[Saved data entries]
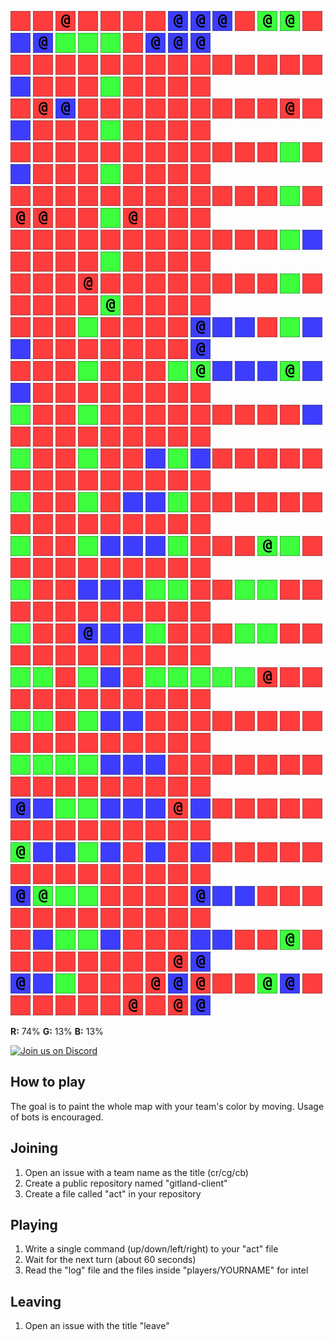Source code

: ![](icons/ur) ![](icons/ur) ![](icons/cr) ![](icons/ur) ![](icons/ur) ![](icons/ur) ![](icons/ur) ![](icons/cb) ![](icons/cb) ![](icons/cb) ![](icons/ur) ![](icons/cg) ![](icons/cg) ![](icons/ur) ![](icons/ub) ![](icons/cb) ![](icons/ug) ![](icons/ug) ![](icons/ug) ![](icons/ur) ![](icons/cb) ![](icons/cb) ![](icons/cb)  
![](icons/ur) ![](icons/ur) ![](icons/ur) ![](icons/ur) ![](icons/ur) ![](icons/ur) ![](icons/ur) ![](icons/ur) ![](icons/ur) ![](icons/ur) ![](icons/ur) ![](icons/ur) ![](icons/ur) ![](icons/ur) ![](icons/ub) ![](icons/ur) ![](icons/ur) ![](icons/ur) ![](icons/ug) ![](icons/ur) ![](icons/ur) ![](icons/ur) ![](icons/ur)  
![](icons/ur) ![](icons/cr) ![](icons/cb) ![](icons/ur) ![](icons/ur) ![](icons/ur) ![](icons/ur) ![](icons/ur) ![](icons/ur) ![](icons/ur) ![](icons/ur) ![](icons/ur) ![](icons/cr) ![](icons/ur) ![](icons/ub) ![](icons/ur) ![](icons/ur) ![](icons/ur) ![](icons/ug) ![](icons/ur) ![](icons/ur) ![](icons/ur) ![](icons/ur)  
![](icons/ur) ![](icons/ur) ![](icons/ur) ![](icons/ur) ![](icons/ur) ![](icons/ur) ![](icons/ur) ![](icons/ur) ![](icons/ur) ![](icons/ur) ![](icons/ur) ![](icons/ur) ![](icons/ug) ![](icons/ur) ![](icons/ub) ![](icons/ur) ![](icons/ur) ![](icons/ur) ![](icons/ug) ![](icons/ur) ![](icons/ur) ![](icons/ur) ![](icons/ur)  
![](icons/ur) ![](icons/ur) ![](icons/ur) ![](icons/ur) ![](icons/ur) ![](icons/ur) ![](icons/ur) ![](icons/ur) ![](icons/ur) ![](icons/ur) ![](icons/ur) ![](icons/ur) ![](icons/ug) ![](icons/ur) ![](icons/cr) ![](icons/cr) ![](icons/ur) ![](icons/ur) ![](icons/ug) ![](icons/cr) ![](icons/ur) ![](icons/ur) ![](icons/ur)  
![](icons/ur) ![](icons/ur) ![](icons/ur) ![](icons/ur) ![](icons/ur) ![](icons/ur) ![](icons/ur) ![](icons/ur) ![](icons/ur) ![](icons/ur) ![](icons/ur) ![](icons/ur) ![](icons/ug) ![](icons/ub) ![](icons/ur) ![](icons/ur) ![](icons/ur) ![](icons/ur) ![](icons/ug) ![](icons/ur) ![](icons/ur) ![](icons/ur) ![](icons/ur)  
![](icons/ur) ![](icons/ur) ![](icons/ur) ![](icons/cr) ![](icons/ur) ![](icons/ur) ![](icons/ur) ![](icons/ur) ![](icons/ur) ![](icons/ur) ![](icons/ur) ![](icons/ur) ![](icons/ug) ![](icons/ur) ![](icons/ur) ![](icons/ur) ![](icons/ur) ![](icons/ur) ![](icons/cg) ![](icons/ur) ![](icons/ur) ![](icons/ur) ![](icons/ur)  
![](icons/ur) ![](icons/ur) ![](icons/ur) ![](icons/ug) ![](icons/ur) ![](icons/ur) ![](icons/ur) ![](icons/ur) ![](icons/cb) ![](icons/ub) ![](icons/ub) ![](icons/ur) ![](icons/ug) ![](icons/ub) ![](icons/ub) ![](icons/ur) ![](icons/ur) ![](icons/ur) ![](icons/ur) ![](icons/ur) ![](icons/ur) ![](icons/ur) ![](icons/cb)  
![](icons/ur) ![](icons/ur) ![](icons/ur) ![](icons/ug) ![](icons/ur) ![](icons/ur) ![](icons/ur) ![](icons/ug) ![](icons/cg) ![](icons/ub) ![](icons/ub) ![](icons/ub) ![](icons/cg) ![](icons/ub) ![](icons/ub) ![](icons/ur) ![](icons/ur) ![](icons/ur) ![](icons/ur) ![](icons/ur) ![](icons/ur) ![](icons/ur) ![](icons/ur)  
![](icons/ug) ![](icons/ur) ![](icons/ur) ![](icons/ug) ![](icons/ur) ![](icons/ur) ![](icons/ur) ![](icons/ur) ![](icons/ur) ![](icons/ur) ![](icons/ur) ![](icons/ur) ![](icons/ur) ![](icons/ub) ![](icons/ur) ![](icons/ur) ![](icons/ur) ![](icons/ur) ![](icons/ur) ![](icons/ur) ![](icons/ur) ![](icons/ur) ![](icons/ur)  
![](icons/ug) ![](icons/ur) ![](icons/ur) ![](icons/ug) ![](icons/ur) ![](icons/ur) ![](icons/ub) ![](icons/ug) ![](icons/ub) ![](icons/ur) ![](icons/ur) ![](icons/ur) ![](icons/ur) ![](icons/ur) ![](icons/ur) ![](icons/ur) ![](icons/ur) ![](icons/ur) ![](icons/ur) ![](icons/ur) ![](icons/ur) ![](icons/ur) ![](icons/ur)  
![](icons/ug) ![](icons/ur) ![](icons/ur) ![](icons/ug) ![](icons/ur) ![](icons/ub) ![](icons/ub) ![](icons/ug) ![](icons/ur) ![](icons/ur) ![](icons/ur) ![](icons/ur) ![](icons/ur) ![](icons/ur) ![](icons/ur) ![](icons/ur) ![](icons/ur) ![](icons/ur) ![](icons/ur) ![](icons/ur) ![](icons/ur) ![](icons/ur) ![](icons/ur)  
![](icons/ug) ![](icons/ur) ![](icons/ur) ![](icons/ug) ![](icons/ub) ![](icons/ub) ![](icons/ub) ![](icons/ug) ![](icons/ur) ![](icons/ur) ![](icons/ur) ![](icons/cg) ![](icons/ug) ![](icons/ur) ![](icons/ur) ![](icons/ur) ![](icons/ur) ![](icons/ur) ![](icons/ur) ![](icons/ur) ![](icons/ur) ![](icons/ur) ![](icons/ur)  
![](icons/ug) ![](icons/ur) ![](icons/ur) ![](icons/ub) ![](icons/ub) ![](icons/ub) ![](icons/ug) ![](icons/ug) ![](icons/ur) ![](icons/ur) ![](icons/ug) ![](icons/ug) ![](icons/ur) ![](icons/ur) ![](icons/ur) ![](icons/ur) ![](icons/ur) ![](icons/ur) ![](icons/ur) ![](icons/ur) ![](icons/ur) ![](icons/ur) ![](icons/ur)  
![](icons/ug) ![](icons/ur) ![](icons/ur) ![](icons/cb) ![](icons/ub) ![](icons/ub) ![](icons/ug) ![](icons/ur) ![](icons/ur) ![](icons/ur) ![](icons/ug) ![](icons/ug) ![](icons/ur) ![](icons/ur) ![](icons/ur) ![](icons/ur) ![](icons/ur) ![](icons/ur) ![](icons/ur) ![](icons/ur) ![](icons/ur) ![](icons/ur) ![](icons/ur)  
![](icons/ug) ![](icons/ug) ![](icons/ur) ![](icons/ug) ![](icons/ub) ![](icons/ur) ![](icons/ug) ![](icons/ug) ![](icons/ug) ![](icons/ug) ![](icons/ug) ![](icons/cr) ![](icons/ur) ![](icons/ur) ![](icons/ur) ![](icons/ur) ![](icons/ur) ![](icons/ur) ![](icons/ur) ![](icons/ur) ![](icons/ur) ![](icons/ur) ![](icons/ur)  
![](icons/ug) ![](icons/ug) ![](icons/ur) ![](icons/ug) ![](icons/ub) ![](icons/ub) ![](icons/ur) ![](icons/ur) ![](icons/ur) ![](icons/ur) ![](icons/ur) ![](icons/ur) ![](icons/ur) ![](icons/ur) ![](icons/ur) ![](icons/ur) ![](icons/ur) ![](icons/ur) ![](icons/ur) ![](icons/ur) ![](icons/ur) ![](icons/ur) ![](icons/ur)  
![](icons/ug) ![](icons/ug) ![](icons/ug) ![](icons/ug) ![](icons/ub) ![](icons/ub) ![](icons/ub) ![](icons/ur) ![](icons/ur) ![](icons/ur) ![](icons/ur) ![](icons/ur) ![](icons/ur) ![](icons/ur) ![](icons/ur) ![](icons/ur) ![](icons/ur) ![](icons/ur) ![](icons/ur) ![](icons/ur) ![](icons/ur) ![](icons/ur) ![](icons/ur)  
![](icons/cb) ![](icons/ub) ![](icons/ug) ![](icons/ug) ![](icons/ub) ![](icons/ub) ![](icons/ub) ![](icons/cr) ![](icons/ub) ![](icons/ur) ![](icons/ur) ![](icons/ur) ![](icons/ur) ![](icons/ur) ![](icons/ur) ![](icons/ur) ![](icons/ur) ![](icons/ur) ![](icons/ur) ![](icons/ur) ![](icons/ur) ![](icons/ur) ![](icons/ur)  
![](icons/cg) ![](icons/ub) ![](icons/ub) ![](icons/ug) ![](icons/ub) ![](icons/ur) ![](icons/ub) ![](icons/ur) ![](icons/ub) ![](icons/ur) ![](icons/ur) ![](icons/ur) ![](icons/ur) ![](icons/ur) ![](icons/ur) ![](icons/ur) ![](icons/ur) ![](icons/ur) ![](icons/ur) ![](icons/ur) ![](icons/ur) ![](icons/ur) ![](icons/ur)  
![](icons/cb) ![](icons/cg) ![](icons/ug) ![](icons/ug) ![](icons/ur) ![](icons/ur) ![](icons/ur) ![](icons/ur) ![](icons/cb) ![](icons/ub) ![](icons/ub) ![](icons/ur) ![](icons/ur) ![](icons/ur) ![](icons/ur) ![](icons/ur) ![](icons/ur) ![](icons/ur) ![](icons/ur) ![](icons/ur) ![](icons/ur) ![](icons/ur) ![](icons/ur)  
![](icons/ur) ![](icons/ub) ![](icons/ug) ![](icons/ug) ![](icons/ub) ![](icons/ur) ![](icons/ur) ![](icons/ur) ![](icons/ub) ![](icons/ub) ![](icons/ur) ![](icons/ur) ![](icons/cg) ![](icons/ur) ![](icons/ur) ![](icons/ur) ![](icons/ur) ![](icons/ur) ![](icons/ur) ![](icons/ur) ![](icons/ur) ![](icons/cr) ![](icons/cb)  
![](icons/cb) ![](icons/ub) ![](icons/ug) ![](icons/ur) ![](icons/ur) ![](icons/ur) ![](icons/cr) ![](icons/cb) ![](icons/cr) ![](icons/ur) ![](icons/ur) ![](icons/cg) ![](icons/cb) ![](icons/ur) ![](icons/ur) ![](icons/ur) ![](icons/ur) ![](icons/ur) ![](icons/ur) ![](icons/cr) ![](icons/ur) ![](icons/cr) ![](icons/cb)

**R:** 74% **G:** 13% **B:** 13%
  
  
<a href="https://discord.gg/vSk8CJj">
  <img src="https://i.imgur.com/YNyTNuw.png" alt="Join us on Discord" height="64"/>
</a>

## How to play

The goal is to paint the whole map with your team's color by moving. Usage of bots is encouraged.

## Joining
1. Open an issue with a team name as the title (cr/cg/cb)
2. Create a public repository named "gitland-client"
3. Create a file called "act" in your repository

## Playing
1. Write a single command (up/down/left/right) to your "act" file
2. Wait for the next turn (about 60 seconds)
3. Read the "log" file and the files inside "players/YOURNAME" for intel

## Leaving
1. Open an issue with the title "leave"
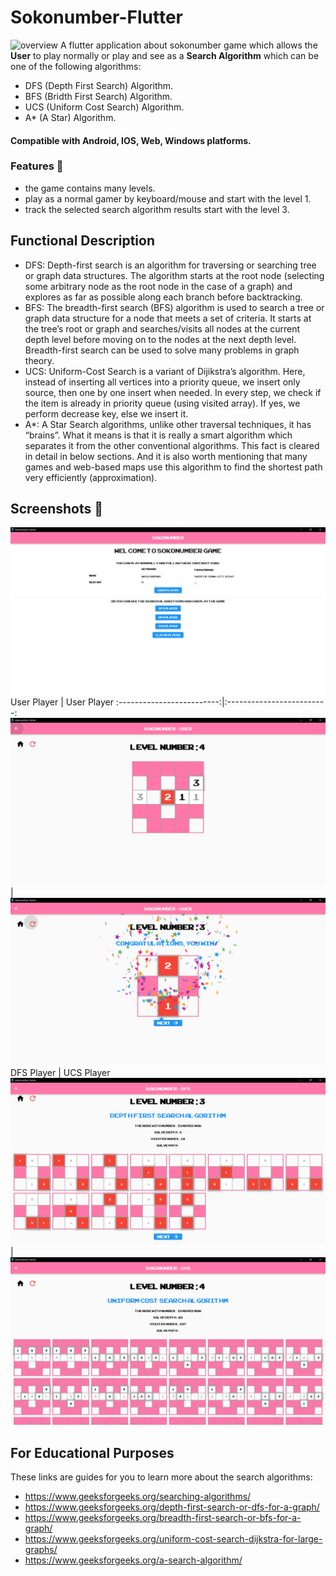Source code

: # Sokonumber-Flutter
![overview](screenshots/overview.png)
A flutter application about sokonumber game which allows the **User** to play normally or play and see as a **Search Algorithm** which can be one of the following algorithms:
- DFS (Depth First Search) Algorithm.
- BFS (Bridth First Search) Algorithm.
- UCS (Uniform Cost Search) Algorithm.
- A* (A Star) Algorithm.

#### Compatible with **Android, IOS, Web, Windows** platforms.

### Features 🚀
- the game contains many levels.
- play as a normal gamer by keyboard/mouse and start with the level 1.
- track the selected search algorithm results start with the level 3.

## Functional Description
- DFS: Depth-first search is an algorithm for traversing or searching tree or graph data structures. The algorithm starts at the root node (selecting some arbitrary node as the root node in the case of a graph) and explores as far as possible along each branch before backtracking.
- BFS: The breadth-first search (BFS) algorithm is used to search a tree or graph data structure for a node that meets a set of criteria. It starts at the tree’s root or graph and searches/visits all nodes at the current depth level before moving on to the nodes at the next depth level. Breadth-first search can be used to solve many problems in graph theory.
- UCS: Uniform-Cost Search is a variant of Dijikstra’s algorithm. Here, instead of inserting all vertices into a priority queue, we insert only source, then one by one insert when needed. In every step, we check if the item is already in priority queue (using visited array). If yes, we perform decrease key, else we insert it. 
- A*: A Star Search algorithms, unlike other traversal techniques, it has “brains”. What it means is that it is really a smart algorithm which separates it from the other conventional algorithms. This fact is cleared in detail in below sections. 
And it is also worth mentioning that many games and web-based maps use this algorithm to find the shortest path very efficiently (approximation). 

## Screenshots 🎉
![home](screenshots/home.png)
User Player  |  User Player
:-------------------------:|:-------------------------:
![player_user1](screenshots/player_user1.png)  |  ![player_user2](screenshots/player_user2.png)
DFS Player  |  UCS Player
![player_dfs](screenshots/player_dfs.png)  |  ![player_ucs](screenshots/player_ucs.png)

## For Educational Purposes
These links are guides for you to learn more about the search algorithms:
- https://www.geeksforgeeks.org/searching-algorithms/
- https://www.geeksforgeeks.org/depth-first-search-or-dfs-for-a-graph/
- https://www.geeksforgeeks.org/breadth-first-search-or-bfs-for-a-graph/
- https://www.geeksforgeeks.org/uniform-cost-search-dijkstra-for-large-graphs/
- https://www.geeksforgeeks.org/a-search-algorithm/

- [What is expected]
In the records above, locate every line with the string "title" and copy it.

- [Your response]
1. Open an issue with a team name as the title (cr/cg/cb)
1. Open an issue with the title "leave"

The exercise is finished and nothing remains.